Em 2005, um artigo publicado na revista Current Anthropology, por Daniel L. Everett, mostrou que uma tribo isolada, que vivia às margens do rio Maici, no Amazonas, os Pirahã, não possuía qualquer traço de recursividade, o que colocava a teoria de Chomsky no chão.
“Eles só falavam no tempo presente, não tinham, virtualmente, concepção alguma de ‘futuro’ ou ‘passado’, nem palavras para ‘amanhã’ e ‘ontem’, apenas uma palavra para ‘outro dia’”, explicou Tom Wolfe, dando um exemplo sobre a língua que contém somente três vogais (a, o, i) e oito consoantes (p, t, b, g, s, h, k, x).
A reação ao artigo foi instantânea. A comunidade acadêmica atacou Everett em peso. Chomsky limitou-se a chamá-lo de “charlatão”. E, em uma entrevista ao jornal Folha de S. Paulo, de 2009, o linguista defendeu a recursividade: "Os falantes de pirahã têm os mesmos componentes genéticos que nós, então as crianças pirahãs tentam construir uma linguagem normal. Suponha que o pirahã não permita isso. Seria como encontrar uma comunidade que engatinha, mas não anda, de forma que as crianças que crescessem lá provavelmente engatinhariam também. As implicações disso para a genética humana seriam nulas."
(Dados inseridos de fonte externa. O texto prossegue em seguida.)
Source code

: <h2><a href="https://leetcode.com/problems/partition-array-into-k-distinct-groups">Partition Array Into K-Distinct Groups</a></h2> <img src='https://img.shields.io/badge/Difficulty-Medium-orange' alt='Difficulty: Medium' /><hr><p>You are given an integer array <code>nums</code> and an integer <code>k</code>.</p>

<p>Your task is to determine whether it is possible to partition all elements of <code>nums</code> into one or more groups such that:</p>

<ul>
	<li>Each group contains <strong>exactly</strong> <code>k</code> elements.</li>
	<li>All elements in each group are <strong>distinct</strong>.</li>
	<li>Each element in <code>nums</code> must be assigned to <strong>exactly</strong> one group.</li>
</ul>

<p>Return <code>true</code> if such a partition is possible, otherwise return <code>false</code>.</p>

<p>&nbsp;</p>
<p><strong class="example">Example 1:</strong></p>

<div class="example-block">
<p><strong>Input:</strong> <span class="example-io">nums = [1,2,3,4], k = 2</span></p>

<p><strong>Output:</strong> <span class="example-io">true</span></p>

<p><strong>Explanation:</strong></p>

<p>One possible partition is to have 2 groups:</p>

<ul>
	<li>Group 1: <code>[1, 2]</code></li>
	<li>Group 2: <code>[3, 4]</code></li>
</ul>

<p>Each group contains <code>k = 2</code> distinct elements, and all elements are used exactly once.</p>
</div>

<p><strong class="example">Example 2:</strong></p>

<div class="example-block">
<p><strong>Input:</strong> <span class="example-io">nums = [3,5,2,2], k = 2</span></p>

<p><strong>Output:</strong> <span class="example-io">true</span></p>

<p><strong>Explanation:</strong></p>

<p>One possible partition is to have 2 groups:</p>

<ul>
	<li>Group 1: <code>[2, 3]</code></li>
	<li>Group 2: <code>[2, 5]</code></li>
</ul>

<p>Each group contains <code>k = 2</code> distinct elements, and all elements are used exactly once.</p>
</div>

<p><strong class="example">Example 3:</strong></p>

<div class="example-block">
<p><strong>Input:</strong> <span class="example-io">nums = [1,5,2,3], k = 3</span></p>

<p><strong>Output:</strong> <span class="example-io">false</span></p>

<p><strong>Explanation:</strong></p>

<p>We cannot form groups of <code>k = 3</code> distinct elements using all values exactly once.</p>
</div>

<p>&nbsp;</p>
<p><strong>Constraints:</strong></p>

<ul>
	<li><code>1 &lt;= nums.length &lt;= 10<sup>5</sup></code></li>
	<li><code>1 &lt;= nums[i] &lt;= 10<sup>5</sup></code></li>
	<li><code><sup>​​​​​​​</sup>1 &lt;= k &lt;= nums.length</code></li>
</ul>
Em um artigo, no site Aeon, de 2018, Everett escreveu: “Naturalmente, eu esperava que alguém apontasse falhas no meu raciocínio ou que desse exemplos claros de dados que eu havia perdido ou que fizesse uma pesquisa de campo para testar minhas alegações. Essa é a norma nos debates acadêmicos. Mas, na primeira rodada de críticas, com duração de cinco anos, o que veio em minha direção foram principalmente xingamentos”.
Da parte de Chomsky, a crítica nem avançou. O linguista simplesmente nunca mais discutiu o assunto, reelaborou suas ideias sobre recursividade e sobre o “órgão da fala” de forma que coubessem em um conceito mais amplo e seguiu em frente, como se nada tivesse acontecido.
Seja como for, Chomsky sempre será lembrado como o pesquisador que abriu todo um novo campo para a linguística, com tópicos inéditos e questões que sequer poderiam ser sonhadas antes de sua revolução. Ele ressuscitou uma área semimorta e a colocou no Olimpo da ciência.
Mas, mesmo com tanto trabalho, a verdade é que as evidências apontam que a origem da linguagem humana, no fundo, continua sendo um grande mistério — da mesma categoria em que se encontram a origem da consciência e a do Universo. Só que ao menos, para sorte da humanidade e do pensamento científico, existem pessoas que não se intimidam com isso.